- [Work request] Without any pictures, output the records exactly as they are.
[[ Task inputs, beginning ]]
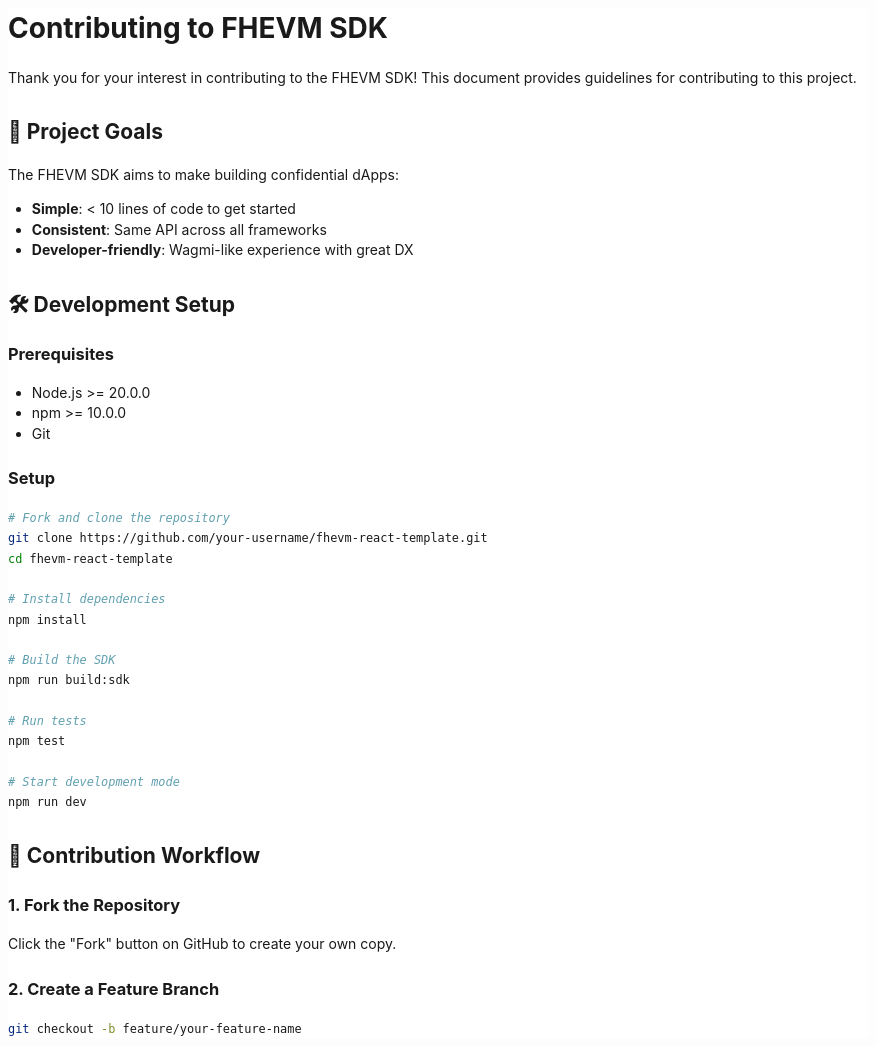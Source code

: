 # Contributing to FHEVM SDK

Thank you for your interest in contributing to the FHEVM SDK! This document provides guidelines for contributing to this project.

## 🎯 Project Goals

The FHEVM SDK aims to make building confidential dApps:
- **Simple**: < 10 lines of code to get started
- **Consistent**: Same API across all frameworks
- **Developer-friendly**: Wagmi-like experience with great DX

## 🛠️ Development Setup

### Prerequisites

- Node.js >= 20.0.0
- npm >= 10.0.0
- Git

### Setup

```bash
# Fork and clone the repository
git clone https://github.com/your-username/fhevm-react-template.git
cd fhevm-react-template

# Install dependencies
npm install

# Build the SDK
npm run build:sdk

# Run tests
npm test

# Start development mode
npm run dev
```

## 📝 Contribution Workflow

### 1. Fork the Repository

Click the "Fork" button on GitHub to create your own copy.

### 2. Create a Feature Branch

```bash
git checkout -b feature/your-feature-name
```
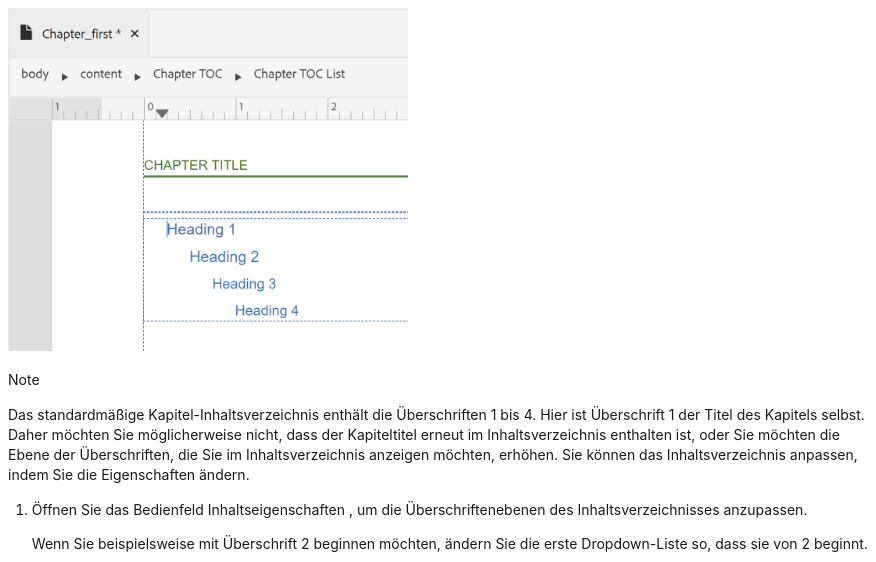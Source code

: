    <img src="./assets/chapter-toc-default.png" width="400">

   >[!NOTE]
   >
   >Das standardmäßige Kapitel-Inhaltsverzeichnis enthält die Überschriften 1 bis 4. Hier ist Überschrift 1 der Titel des Kapitels selbst. Daher möchten Sie möglicherweise nicht, dass der Kapiteltitel erneut im Inhaltsverzeichnis enthalten ist, oder Sie möchten die Ebene der Überschriften, die Sie im Inhaltsverzeichnis anzeigen möchten, erhöhen. Sie können das Inhaltsverzeichnis anpassen, indem Sie die Eigenschaften ändern.

1. Öffnen Sie das Bedienfeld Inhaltseigenschaften , um die Überschriftenebenen des Inhaltsverzeichnisses anzupassen.

   Wenn Sie beispielsweise mit Überschrift 2 beginnen möchten, ändern Sie die erste Dropdown-Liste so, dass sie von 2 beginnt.
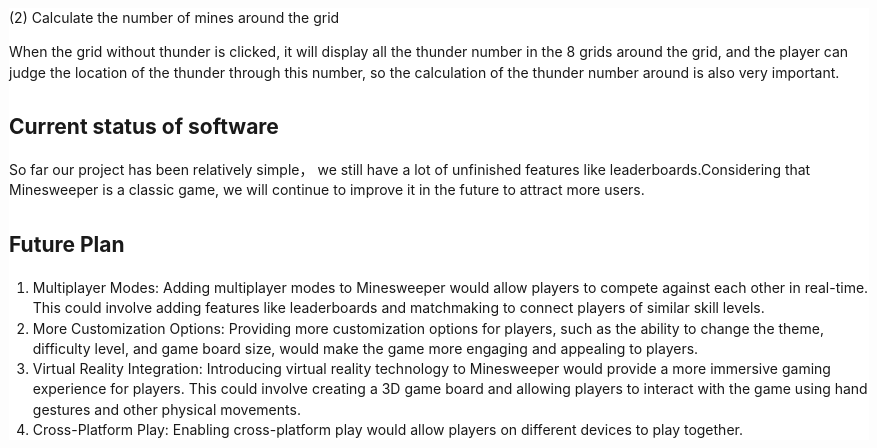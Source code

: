 (2) Calculate the number of mines around the grid

When the grid without thunder is clicked, it will display all the thunder number in the 8 grids around the grid, and the player can judge the location of the thunder through this number, so the calculation of the thunder number around is also very important.

## Current status of software
So far our project has been relatively simple， we still have a lot of unfinished features like leaderboards.Considering that Minesweeper is a classic game, we will continue to improve it in the future to attract more users.

## Future Plan
1. Multiplayer Modes: Adding multiplayer modes to Minesweeper would allow players to compete against each other in real-time. This could involve adding features like leaderboards and matchmaking to connect players of similar skill levels.  
2. More Customization Options: Providing more customization options for players, such as the ability to change the theme, difficulty level, and game board size, would make the game more engaging and appealing to players.  
3. Virtual Reality Integration: Introducing virtual reality technology to Minesweeper would provide a more immersive gaming experience for players. This could involve creating a 3D game board and allowing players to interact with the game using hand gestures and other physical movements.  
4. Cross-Platform Play: Enabling cross-platform play would allow players on different devices to play together.
  
   








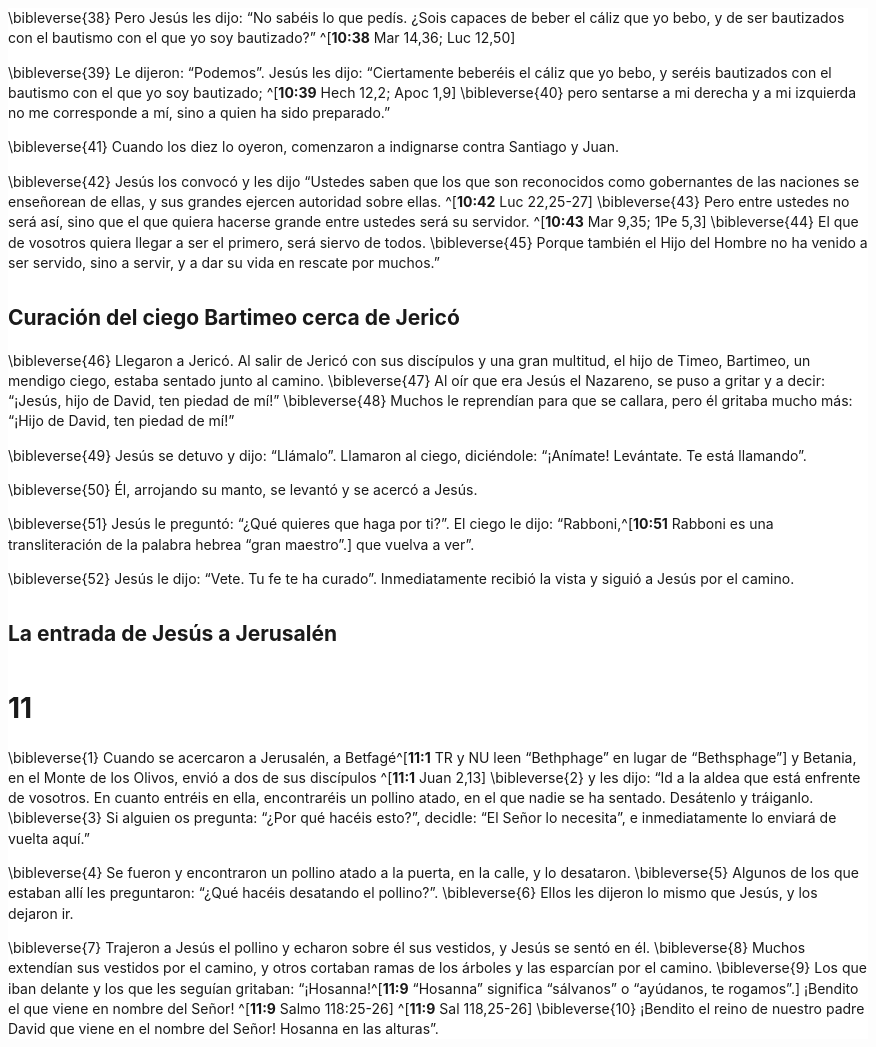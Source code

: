 \bibleverse{38} Pero Jesús les dijo: “No sabéis lo que pedís. ¿Sois capaces de beber el cáliz que yo bebo, y de ser bautizados con el bautismo con el que yo soy bautizado?” ^[**10:38** Mar 14,36; Luc 12,50]

\bibleverse{39} Le dijeron: “Podemos”. Jesús les dijo: “Ciertamente beberéis el cáliz que yo bebo, y seréis bautizados con el bautismo con el que yo soy bautizado; ^[**10:39** Hech 12,2; Apoc 1,9] \bibleverse{40} pero sentarse a mi derecha y a mi izquierda no me corresponde a mí, sino a quien ha sido preparado.”

\bibleverse{41} Cuando los diez lo oyeron, comenzaron a indignarse contra Santiago y Juan.

\bibleverse{42} Jesús los convocó y les dijo “Ustedes saben que los que son reconocidos como gobernantes de las naciones se enseñorean de ellas, y sus grandes ejercen autoridad sobre ellas. ^[**10:42** Luc 22,25-27] \bibleverse{43} Pero entre ustedes no será así, sino que el que quiera hacerse grande entre ustedes será su servidor. ^[**10:43** Mar 9,35; 1Pe 5,3] \bibleverse{44} El que de vosotros quiera llegar a ser el primero, será siervo de todos. \bibleverse{45} Porque también el Hijo del Hombre no ha venido a ser servido, sino a servir, y a dar su vida en rescate por muchos.”

## Curación del ciego Bartimeo cerca de Jericó
\bibleverse{46} Llegaron a Jericó. Al salir de Jericó con sus discípulos y una gran multitud, el hijo de Timeo, Bartimeo, un mendigo ciego, estaba sentado junto al camino. \bibleverse{47} Al oír que era Jesús el Nazareno, se puso a gritar y a decir: “¡Jesús, hijo de David, ten piedad de mí!” \bibleverse{48} Muchos le reprendían para que se callara, pero él gritaba mucho más: “¡Hijo de David, ten piedad de mí!”

\bibleverse{49} Jesús se detuvo y dijo: “Llámalo”. Llamaron al ciego, diciéndole: “¡Anímate! Levántate. Te está llamando”.

\bibleverse{50} Él, arrojando su manto, se levantó y se acercó a Jesús.

\bibleverse{51} Jesús le preguntó: “¿Qué quieres que haga por ti?”. El ciego le dijo: “Rabboni,^[**10:51** Rabboni es una transliteración de la palabra hebrea “gran maestro”.] que vuelva a ver”.

\bibleverse{52} Jesús le dijo: “Vete. Tu fe te ha curado”. Inmediatamente recibió la vista y siguió a Jesús por el camino. 

## La entrada de Jesús a Jerusalén
# 11
\bibleverse{1} Cuando se acercaron a Jerusalén, a Betfagé^[**11:1** TR y NU leen “Bethphage” en lugar de “Bethsphage”] y Betania, en el Monte de los Olivos, envió a dos de sus discípulos ^[**11:1** Juan 2,13] \bibleverse{2} y les dijo: “Id a la aldea que está enfrente de vosotros. En cuanto entréis en ella, encontraréis un pollino atado, en el que nadie se ha sentado. Desátenlo y tráiganlo. \bibleverse{3} Si alguien os pregunta: “¿Por qué hacéis esto?”, decidle: “El Señor lo necesita”, e inmediatamente lo enviará de vuelta aquí.”

\bibleverse{4} Se fueron y encontraron un pollino atado a la puerta, en la calle, y lo desataron. \bibleverse{5} Algunos de los que estaban allí les preguntaron: “¿Qué hacéis desatando el pollino?”. \bibleverse{6} Ellos les dijeron lo mismo que Jesús, y los dejaron ir.

\bibleverse{7} Trajeron a Jesús el pollino y echaron sobre él sus vestidos, y Jesús se sentó en él. \bibleverse{8} Muchos extendían sus vestidos por el camino, y otros cortaban ramas de los árboles y las esparcían por el camino. \bibleverse{9} Los que iban delante y los que les seguían gritaban: “¡Hosanna!^[**11:9** “Hosanna” significa “sálvanos” o “ayúdanos, te rogamos”.] ¡Bendito el que viene en nombre del Señor! ^[**11:9** Salmo 118:25-26] ^[**11:9** Sal 118,25-26] \bibleverse{10} ¡Bendito el reino de nuestro padre David que viene en el nombre del Señor! Hosanna en las alturas”.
[[ Task inputs, end ]]
- [Completed exercise]
Source code

: # Contributing to FHEVM SDK

Thank you for your interest in contributing to the FHEVM SDK! This document provides guidelines for contributing to this project.

## 🎯 Project Goals

The FHEVM SDK aims to make building confidential dApps:
- **Simple**: < 10 lines of code to get started
- **Consistent**: Same API across all frameworks
- **Developer-friendly**: Wagmi-like experience with great DX

## 🛠️ Development Setup

### Prerequisites

- Node.js >= 20.0.0
- npm >= 10.0.0
- Git

### Setup

```bash
# Fork and clone the repository
git clone https://github.com/your-username/fhevm-react-template.git
cd fhevm-react-template

# Install dependencies
npm install

# Build the SDK
npm run build:sdk

# Run tests
npm test

# Start development mode
npm run dev
```

## 📝 Contribution Workflow

### 1. Fork the Repository

Click the "Fork" button on GitHub to create your own copy.

### 2. Create a Feature Branch

```bash
git checkout -b feature/your-feature-name
```
Source code

:    <img src="./assets/chapter-toc-default.png" width="400">

   >[!NOTE]
   >
   >Das standardmäßige Kapitel-Inhaltsverzeichnis enthält die Überschriften 1 bis 4. Hier ist Überschrift 1 der Titel des Kapitels selbst. Daher möchten Sie möglicherweise nicht, dass der Kapiteltitel erneut im Inhaltsverzeichnis enthalten ist, oder Sie möchten die Ebene der Überschriften, die Sie im Inhaltsverzeichnis anzeigen möchten, erhöhen. Sie können das Inhaltsverzeichnis anpassen, indem Sie die Eigenschaften ändern.

1. Öffnen Sie das Bedienfeld Inhaltseigenschaften , um die Überschriftenebenen des Inhaltsverzeichnisses anzupassen.

   Wenn Sie beispielsweise mit Überschrift 2 beginnen möchten, ändern Sie die erste Dropdown-Liste so, dass sie von 2 beginnt.
Source code

: (2) Calculate the number of mines around the grid

When the grid without thunder is clicked, it will display all the thunder number in the 8 grids around the grid, and the player can judge the location of the thunder through this number, so the calculation of the thunder number around is also very important.

## Current status of software
So far our project has been relatively simple， we still have a lot of unfinished features like leaderboards.Considering that Minesweeper is a classic game, we will continue to improve it in the future to attract more users.

## Future Plan
1. Multiplayer Modes: Adding multiplayer modes to Minesweeper would allow players to compete against each other in real-time. This could involve adding features like leaderboards and matchmaking to connect players of similar skill levels.  
2. More Customization Options: Providing more customization options for players, such as the ability to change the theme, difficulty level, and game board size, would make the game more engaging and appealing to players.  
3. Virtual Reality Integration: Introducing virtual reality technology to Minesweeper would provide a more immersive gaming experience for players. This could involve creating a 3D game board and allowing players to interact with the game using hand gestures and other physical movements.  
4. Cross-Platform Play: Enabling cross-platform play would allow players on different devices to play together.
  
   








Source code

: \bibleverse{38} Pero Jesús les dijo: “No sabéis lo que pedís. ¿Sois capaces de beber el cáliz que yo bebo, y de ser bautizados con el bautismo con el que yo soy bautizado?” ^[**10:38** Mar 14,36; Luc 12,50]

\bibleverse{39} Le dijeron: “Podemos”. Jesús les dijo: “Ciertamente beberéis el cáliz que yo bebo, y seréis bautizados con el bautismo con el que yo soy bautizado; ^[**10:39** Hech 12,2; Apoc 1,9] \bibleverse{40} pero sentarse a mi derecha y a mi izquierda no me corresponde a mí, sino a quien ha sido preparado.”

\bibleverse{41} Cuando los diez lo oyeron, comenzaron a indignarse contra Santiago y Juan.

\bibleverse{42} Jesús los convocó y les dijo “Ustedes saben que los que son reconocidos como gobernantes de las naciones se enseñorean de ellas, y sus grandes ejercen autoridad sobre ellas. ^[**10:42** Luc 22,25-27] \bibleverse{43} Pero entre ustedes no será así, sino que el que quiera hacerse grande entre ustedes será su servidor. ^[**10:43** Mar 9,35; 1Pe 5,3] \bibleverse{44} El que de vosotros quiera llegar a ser el primero, será siervo de todos. \bibleverse{45} Porque también el Hijo del Hombre no ha venido a ser servido, sino a servir, y a dar su vida en rescate por muchos.”

## Curación del ciego Bartimeo cerca de Jericó
\bibleverse{46} Llegaron a Jericó. Al salir de Jericó con sus discípulos y una gran multitud, el hijo de Timeo, Bartimeo, un mendigo ciego, estaba sentado junto al camino. \bibleverse{47} Al oír que era Jesús el Nazareno, se puso a gritar y a decir: “¡Jesús, hijo de David, ten piedad de mí!” \bibleverse{48} Muchos le reprendían para que se callara, pero él gritaba mucho más: “¡Hijo de David, ten piedad de mí!”

\bibleverse{49} Jesús se detuvo y dijo: “Llámalo”. Llamaron al ciego, diciéndole: “¡Anímate! Levántate. Te está llamando”.

\bibleverse{50} Él, arrojando su manto, se levantó y se acercó a Jesús.

\bibleverse{51} Jesús le preguntó: “¿Qué quieres que haga por ti?”. El ciego le dijo: “Rabboni,^[**10:51** Rabboni es una transliteración de la palabra hebrea “gran maestro”.] que vuelva a ver”.

\bibleverse{52} Jesús le dijo: “Vete. Tu fe te ha curado”. Inmediatamente recibió la vista y siguió a Jesús por el camino. 

## La entrada de Jesús a Jerusalén
# 11
\bibleverse{1} Cuando se acercaron a Jerusalén, a Betfagé^[**11:1** TR y NU leen “Bethphage” en lugar de “Bethsphage”] y Betania, en el Monte de los Olivos, envió a dos de sus discípulos ^[**11:1** Juan 2,13] \bibleverse{2} y les dijo: “Id a la aldea que está enfrente de vosotros. En cuanto entréis en ella, encontraréis un pollino atado, en el que nadie se ha sentado. Desátenlo y tráiganlo. \bibleverse{3} Si alguien os pregunta: “¿Por qué hacéis esto?”, decidle: “El Señor lo necesita”, e inmediatamente lo enviará de vuelta aquí.”

\bibleverse{4} Se fueron y encontraron un pollino atado a la puerta, en la calle, y lo desataron. \bibleverse{5} Algunos de los que estaban allí les preguntaron: “¿Qué hacéis desatando el pollino?”. \bibleverse{6} Ellos les dijeron lo mismo que Jesús, y los dejaron ir.

\bibleverse{7} Trajeron a Jesús el pollino y echaron sobre él sus vestidos, y Jesús se sentó en él. \bibleverse{8} Muchos extendían sus vestidos por el camino, y otros cortaban ramas de los árboles y las esparcían por el camino. \bibleverse{9} Los que iban delante y los que les seguían gritaban: “¡Hosanna!^[**11:9** “Hosanna” significa “sálvanos” o “ayúdanos, te rogamos”.] ¡Bendito el que viene en nombre del Señor! ^[**11:9** Salmo 118:25-26] ^[**11:9** Sal 118,25-26] \bibleverse{10} ¡Bendito el reino de nuestro padre David que viene en el nombre del Señor! Hosanna en las alturas”.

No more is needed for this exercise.